▶ **WHAT THE TASK REQUIRES**
Search the listing for "getting" and copy every line where it appears.

▶ **SUPPLIED DATA**
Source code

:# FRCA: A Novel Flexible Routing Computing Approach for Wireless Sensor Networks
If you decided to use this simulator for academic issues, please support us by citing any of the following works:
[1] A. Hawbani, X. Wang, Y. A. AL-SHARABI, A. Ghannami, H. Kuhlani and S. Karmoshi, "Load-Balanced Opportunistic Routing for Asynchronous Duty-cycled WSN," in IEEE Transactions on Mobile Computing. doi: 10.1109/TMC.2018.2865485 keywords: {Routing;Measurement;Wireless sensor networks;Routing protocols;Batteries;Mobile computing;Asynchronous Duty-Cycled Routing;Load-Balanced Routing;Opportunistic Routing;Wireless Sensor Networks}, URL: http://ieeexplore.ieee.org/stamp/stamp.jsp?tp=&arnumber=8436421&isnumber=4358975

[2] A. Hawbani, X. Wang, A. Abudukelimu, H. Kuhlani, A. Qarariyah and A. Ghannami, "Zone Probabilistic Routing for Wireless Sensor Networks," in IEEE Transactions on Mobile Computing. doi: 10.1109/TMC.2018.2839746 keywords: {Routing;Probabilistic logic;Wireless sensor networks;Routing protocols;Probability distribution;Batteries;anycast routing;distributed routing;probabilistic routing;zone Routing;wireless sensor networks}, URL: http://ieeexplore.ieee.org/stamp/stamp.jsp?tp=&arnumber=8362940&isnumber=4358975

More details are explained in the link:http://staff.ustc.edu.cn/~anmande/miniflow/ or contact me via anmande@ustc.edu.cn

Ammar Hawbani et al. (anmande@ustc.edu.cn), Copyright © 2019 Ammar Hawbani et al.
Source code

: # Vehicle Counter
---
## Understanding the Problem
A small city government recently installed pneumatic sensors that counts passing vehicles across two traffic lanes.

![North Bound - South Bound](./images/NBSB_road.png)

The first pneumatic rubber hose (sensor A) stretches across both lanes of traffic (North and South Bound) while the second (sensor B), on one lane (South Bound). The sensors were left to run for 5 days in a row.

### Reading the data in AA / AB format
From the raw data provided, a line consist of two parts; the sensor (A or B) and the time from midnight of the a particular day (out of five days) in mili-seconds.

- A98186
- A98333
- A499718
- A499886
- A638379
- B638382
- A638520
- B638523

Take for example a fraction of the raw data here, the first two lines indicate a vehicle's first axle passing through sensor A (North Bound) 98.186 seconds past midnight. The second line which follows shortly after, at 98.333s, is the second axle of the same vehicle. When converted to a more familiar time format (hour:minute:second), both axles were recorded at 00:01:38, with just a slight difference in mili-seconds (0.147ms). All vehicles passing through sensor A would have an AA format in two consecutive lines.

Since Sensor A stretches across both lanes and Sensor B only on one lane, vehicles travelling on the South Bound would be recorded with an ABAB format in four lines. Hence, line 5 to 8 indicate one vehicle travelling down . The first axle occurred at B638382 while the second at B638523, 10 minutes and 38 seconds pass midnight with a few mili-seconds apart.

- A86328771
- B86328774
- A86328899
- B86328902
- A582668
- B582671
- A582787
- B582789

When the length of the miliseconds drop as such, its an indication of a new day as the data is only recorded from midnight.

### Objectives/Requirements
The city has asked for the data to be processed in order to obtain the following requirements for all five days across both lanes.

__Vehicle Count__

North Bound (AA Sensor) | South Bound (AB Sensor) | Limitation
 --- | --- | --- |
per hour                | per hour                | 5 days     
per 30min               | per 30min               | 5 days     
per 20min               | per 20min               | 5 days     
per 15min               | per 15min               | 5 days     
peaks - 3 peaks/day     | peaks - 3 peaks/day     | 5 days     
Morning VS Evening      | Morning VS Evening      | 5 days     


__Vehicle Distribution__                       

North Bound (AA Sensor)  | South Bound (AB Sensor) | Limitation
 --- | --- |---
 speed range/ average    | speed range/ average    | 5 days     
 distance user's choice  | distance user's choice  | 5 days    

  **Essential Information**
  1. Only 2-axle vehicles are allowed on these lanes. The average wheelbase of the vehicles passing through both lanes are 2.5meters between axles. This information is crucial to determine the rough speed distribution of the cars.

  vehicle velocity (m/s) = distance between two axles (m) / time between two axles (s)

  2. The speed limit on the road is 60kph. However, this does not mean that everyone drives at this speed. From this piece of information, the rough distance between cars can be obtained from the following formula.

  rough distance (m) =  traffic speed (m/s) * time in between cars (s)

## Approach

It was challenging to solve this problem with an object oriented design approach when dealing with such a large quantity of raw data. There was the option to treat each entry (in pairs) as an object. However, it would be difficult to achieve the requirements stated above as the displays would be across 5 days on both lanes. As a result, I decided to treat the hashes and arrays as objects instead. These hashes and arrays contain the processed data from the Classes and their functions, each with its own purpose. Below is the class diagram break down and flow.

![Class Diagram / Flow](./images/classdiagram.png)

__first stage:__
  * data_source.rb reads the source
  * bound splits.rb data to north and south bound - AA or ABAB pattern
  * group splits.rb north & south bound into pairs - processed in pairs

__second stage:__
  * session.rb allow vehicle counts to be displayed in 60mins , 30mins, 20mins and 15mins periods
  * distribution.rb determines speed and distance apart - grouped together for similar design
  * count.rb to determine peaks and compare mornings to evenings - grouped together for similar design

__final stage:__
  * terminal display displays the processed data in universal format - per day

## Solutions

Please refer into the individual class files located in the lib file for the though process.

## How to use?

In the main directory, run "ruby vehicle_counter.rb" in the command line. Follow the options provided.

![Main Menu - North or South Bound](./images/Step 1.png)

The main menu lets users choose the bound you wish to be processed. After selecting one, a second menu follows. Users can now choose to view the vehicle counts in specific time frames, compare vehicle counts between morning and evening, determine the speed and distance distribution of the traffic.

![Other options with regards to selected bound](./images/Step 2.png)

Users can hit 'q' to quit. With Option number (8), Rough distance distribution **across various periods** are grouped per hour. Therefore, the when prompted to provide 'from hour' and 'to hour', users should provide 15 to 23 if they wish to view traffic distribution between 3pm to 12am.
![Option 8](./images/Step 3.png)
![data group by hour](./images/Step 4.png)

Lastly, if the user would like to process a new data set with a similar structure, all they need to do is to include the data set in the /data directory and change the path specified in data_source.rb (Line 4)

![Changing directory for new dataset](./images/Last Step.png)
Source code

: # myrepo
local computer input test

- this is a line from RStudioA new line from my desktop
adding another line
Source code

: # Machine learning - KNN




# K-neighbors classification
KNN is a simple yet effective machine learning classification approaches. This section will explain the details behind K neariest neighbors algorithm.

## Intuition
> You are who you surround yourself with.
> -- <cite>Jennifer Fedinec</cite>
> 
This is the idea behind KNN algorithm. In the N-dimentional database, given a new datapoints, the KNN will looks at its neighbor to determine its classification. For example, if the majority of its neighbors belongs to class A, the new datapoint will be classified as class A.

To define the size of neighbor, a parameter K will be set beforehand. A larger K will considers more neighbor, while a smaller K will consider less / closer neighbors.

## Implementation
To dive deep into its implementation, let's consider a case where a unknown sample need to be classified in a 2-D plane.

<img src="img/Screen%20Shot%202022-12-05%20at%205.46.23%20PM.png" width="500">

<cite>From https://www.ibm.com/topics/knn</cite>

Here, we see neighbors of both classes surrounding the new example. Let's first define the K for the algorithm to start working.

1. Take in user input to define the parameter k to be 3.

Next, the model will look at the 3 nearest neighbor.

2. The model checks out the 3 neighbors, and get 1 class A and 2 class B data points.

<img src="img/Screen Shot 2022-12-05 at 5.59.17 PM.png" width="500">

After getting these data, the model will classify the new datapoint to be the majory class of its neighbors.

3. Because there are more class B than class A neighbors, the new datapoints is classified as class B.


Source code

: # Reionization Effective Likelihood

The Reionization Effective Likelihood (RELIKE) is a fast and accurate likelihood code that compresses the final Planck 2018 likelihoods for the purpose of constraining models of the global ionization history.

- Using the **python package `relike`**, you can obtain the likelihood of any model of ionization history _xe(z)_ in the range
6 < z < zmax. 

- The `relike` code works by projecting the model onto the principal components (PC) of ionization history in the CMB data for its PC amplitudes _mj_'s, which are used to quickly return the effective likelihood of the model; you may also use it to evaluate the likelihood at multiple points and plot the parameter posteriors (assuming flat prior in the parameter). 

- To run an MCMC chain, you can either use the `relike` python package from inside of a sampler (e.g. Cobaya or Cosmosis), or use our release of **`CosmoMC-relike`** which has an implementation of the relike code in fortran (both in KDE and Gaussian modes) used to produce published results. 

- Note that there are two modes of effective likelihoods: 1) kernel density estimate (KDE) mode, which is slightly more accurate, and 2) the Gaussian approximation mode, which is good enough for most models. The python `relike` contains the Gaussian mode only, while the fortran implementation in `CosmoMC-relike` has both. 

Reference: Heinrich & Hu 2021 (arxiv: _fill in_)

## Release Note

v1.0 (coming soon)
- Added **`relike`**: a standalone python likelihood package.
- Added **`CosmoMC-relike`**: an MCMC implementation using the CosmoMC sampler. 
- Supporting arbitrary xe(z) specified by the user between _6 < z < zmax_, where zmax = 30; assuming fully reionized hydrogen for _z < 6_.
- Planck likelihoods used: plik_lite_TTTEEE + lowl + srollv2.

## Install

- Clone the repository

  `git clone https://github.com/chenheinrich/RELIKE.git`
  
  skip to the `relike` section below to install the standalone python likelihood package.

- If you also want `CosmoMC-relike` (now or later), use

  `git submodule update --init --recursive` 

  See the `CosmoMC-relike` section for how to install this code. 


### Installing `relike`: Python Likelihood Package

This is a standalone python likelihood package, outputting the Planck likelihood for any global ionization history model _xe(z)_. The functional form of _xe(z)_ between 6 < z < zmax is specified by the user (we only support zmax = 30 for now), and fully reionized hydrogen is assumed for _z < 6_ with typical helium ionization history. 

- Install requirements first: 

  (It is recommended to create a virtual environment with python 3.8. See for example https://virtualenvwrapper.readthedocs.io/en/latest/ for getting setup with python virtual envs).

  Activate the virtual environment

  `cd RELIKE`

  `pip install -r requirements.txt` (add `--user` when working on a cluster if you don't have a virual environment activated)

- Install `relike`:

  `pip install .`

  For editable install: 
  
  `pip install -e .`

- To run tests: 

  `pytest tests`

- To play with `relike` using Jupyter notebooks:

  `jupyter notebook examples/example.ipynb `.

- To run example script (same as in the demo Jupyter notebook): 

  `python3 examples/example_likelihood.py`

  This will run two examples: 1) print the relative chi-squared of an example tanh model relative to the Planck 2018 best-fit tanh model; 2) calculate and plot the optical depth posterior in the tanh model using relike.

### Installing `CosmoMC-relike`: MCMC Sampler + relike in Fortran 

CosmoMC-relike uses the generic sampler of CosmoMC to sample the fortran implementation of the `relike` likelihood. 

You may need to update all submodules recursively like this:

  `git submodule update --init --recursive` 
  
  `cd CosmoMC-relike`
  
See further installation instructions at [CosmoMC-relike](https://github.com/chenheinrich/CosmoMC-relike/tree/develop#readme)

▶ **PROBLEM SOLUTION**
After getting these data, the model will classify the new datapoint to be the majory class of its neighbors.
  (It is recommended to create a virtual environment with python 3.8. See for example https://virtualenvwrapper.readthedocs.io/en/latest/ for getting setup with python virtual envs).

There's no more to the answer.